In the case of the RichTextBlockImageDecorator class, we define an SRichInlineImage widget and populate it with the correct image from our data table that is passed to the UObject wrapper class before passing it as the return value for the CreatorDecoratorWidget.
Using Rich Text in Your Project
We’ve gone over how to use the Rich Text Block’s built-in features and how to write Decorator classes to add your own functionality. Now, how does this fit into your project’s workflow?
If you find yourself setting up the Decorator Classes array with the same set of decorators every time you make a Rich Text Block, it can be useful to your own subclass of the Rich Text widget with a default set of decorators. If you need even more control, you’ll also notice that SRich Text Block has support for custom parsers and marshallers. You can write your own parsers to change the rules on how markup tags are detected and processed, and a custom marshaller will give you control over how your text is laid out within the widget.
While it may be tempting to start using Rich Text Blocks widgets in place of all your project’s text areas, there is a performance cost associated with parsing the text in search of tags.
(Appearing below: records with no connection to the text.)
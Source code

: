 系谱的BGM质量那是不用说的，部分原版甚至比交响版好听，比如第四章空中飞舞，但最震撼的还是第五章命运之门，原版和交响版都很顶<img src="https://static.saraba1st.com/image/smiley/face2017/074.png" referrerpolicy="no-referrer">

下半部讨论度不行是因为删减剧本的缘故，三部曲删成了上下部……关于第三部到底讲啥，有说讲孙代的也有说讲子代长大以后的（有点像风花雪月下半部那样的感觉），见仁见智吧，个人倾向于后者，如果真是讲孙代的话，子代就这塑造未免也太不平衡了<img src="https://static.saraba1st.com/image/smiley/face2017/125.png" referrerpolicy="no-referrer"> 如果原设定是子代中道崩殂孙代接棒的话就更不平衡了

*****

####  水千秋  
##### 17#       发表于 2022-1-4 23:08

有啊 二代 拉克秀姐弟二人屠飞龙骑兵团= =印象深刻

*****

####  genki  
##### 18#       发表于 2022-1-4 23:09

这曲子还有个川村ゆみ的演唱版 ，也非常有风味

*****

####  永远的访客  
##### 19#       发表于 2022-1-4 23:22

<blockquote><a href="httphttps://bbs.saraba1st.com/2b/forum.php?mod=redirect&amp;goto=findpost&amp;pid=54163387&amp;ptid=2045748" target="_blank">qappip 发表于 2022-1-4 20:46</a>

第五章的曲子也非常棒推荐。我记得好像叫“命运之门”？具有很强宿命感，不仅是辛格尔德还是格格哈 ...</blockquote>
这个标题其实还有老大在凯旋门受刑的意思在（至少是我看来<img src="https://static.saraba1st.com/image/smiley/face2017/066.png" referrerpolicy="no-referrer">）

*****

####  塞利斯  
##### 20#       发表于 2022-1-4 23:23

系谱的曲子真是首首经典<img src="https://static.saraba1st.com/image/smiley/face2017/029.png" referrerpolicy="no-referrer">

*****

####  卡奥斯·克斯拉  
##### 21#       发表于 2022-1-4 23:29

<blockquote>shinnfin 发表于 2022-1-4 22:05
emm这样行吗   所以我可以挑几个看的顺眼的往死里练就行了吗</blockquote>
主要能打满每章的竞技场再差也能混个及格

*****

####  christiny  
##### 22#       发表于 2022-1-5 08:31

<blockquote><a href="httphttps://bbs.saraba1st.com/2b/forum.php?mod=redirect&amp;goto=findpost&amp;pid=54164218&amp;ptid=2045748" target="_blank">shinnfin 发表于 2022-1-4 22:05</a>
For anything where performance may be a concern, you’ll want to continue to use regular text blocks wherever the extra features of the Rich Text Block are not needed.
The Rich Text Block widget opens up a plethora of possibilities for applying interesting effects to your project’s text. With it, you’ll be able to apply simple effects like text highlighting and gamepad buttons or more interactive effects like inline buttons and loot links, with decorators letting you add in anything you can imagine!
Visit our documentation for Rich Text Block to dive in and get started using it!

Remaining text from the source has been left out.